大学生で新しい経験をして、社会人になってまた新しい世界に触れていって。
でも、そのうち結婚して子供が生まれて。
家庭というものを持つと、限られた中でしか自分って生きていないなって思います。
もっとも多くのことを感じて影響を受けていた大学生のころでさえ知らないことが山ほどあり、小さなことでくよくよしたものです。
『世界の美しさを思い知れ』を読んでいると、
「もっと遠くを見てみようよ」
という気持ちにさせられます。
自分が知らなかったものに触れてみようって。
昔、一人でタイに旅行に行ったことがありました。
あれは衝撃だった。
日本とはまったく違う世界。
それだけでも自分がいかに小さい生き物だったのかということを痛感させられました。
スキューバダイビングも私に多くのことを教えてくれたなって。
海が見せてくれるものって、ふつうに生きていたら知らないことばかりなんですよね。
一気に解放されたことを今でも覚えています。
この世って、汚いことも苦しいことも山ほどあるし、そちらばかりが目に付くけど、ちょっと見るものを変えるといろんな美しいものがある。

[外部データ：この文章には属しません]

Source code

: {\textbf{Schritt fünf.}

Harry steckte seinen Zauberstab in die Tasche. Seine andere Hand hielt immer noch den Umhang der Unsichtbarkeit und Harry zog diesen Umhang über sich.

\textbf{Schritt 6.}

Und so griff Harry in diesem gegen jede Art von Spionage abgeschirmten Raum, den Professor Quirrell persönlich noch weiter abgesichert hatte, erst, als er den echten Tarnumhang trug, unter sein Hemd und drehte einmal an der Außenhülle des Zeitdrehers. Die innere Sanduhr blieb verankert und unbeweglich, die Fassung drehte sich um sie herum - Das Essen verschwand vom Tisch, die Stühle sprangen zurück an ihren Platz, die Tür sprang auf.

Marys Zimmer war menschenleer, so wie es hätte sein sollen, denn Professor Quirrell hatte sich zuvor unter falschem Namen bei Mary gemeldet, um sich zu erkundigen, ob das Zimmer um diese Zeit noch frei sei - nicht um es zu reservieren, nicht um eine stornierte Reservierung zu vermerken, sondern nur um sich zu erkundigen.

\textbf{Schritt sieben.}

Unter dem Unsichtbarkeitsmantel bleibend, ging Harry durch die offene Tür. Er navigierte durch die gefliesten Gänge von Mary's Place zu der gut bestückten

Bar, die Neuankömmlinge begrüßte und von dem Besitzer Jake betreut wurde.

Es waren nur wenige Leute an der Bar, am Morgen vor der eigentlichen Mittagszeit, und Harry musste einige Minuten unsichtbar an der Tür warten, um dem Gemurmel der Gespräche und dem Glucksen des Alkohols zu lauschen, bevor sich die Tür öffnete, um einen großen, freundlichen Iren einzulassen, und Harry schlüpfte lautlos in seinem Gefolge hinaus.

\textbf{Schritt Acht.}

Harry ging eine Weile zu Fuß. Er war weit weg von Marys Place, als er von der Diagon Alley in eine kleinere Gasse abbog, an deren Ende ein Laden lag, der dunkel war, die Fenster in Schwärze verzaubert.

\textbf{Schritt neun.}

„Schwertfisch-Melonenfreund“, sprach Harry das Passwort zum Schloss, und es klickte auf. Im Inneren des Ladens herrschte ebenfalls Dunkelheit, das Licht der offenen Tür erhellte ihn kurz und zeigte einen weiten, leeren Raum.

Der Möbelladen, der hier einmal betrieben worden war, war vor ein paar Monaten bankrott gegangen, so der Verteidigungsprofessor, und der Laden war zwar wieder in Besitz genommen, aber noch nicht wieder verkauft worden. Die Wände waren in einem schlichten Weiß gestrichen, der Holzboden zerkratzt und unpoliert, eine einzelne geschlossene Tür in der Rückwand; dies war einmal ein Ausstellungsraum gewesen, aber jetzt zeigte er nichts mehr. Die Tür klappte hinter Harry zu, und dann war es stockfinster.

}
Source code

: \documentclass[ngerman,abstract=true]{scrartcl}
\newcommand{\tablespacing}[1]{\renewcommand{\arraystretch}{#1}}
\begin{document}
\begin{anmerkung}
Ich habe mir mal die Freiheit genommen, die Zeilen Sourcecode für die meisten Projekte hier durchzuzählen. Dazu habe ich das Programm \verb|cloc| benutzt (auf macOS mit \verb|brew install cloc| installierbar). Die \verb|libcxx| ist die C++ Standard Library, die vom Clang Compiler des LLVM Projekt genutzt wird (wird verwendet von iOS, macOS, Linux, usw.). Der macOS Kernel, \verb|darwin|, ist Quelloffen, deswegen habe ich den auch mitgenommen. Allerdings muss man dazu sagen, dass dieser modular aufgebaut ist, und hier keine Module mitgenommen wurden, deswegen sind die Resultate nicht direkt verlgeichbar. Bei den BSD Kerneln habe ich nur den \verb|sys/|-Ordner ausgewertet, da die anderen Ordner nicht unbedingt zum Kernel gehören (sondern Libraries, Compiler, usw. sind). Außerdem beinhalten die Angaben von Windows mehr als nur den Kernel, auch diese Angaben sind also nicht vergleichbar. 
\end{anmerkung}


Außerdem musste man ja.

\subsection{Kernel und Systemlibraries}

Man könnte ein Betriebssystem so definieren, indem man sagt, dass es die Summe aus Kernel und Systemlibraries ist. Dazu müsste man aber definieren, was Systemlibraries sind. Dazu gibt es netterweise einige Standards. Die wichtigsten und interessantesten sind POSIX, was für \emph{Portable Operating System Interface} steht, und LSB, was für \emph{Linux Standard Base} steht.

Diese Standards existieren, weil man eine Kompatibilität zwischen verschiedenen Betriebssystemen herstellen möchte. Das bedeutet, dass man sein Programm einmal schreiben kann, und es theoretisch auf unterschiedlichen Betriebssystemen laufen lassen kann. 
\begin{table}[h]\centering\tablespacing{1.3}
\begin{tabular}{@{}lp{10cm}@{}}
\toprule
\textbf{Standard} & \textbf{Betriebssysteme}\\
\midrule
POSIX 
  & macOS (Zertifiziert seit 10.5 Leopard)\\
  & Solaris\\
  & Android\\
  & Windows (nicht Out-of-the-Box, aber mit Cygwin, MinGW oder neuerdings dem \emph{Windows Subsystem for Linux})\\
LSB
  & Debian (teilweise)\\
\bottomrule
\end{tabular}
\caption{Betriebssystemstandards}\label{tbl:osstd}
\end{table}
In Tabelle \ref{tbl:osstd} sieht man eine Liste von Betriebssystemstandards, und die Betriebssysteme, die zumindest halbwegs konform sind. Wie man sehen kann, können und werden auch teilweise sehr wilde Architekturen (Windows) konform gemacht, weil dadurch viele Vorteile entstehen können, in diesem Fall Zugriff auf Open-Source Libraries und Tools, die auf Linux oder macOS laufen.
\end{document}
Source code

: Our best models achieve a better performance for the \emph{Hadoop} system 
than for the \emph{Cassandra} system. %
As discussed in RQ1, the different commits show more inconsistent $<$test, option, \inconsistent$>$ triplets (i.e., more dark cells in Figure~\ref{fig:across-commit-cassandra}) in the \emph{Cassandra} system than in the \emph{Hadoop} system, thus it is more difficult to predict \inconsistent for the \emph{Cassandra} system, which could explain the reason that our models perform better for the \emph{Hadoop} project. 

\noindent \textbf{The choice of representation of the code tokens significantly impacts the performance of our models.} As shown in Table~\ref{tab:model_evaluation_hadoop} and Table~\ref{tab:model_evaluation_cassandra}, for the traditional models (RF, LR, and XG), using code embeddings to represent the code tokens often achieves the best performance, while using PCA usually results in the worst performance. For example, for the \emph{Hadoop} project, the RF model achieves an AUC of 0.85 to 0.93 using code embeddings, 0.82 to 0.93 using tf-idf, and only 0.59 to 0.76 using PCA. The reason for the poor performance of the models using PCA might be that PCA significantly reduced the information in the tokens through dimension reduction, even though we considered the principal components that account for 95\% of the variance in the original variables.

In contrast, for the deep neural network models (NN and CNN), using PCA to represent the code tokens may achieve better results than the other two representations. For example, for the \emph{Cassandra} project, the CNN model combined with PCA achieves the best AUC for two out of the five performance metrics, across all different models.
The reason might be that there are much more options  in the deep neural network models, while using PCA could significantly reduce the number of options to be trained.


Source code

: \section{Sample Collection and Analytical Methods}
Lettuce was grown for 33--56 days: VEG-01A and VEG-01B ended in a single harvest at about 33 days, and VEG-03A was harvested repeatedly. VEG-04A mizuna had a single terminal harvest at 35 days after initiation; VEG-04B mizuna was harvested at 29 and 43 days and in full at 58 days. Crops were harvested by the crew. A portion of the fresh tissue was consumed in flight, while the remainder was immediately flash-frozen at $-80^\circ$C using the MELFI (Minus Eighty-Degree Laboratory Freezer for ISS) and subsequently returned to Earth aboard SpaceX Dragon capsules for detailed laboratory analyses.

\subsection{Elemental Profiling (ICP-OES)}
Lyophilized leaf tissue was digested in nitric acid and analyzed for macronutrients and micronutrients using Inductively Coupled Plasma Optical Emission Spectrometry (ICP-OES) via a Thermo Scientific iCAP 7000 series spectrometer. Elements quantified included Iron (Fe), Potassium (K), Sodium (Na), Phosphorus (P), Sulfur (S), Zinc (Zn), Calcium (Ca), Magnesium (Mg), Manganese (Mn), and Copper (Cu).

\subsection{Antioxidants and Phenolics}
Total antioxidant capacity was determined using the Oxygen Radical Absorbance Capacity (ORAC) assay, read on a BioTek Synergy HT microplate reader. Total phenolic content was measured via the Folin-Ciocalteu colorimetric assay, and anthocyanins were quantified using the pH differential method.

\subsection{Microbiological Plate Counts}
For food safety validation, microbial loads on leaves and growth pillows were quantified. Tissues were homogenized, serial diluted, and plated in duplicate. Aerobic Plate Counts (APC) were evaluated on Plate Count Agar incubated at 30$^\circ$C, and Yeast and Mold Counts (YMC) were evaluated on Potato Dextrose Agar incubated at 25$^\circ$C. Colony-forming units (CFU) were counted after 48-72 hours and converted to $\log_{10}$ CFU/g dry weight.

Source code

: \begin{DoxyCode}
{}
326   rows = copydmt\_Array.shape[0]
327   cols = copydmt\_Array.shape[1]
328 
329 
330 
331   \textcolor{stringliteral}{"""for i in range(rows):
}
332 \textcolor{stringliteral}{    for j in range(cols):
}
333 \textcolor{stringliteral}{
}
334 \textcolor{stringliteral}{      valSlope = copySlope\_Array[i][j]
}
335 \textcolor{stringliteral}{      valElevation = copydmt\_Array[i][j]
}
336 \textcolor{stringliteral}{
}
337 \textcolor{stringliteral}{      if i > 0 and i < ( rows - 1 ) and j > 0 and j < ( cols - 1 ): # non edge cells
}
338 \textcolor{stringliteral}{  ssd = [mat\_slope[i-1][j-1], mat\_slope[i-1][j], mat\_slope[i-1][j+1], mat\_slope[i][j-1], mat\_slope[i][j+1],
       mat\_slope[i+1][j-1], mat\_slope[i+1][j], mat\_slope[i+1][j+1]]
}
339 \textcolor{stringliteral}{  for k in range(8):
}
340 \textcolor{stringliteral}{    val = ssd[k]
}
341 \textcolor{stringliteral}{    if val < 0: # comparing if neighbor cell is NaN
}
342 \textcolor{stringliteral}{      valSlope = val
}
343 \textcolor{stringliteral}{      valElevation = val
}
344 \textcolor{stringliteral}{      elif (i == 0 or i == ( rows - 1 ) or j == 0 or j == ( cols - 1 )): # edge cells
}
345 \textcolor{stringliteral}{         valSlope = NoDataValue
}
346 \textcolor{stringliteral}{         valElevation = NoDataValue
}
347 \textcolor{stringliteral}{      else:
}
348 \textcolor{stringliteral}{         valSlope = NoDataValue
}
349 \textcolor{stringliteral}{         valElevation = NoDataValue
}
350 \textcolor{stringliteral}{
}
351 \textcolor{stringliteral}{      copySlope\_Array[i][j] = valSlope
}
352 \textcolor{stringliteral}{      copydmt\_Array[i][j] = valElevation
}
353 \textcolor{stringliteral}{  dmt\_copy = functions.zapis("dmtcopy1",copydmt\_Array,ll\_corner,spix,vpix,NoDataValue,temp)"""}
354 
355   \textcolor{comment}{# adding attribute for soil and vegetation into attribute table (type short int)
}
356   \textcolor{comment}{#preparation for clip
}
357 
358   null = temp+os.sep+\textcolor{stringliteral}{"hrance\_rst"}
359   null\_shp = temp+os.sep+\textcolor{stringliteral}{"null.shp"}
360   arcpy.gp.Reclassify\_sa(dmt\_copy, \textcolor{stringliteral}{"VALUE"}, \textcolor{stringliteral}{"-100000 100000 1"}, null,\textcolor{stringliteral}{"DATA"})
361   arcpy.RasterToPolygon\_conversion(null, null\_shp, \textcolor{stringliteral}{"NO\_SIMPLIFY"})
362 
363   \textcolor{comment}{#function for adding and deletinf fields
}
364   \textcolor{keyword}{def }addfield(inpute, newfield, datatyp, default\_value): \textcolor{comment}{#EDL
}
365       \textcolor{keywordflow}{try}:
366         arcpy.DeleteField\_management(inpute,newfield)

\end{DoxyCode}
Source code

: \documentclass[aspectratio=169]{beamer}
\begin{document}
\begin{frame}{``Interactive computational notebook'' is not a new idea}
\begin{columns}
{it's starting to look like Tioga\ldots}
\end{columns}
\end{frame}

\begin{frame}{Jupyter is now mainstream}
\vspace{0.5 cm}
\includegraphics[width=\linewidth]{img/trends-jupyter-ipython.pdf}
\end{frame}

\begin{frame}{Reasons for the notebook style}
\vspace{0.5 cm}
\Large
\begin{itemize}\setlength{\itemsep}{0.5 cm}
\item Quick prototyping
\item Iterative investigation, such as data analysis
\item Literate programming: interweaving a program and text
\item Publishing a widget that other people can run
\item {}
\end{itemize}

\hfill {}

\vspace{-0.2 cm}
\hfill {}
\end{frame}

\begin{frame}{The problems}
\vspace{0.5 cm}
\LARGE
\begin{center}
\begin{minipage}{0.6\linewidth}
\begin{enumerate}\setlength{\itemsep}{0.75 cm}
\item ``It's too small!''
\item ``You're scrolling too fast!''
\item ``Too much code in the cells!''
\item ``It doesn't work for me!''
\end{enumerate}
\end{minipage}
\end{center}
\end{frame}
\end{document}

それを知ることができると、人生ってもっともっと輝いて見えるんだろうな。
おわりに
生きること、死ぬこと。
ふつうに生きていればあまり意識して考えないものです。
『世界の美しさを思い知れ』は、そんな大切だけど目に映っていなかったものを教えてくれるなと感じます。
2021年12月に出た本書ですが、テーマ性もあり、映像にしたらきっと本当に世界の美しさを教えてくれそう。
現段階ではそうした話はないみたいですが、いつか映画とか、映像化されることをとても期待しています。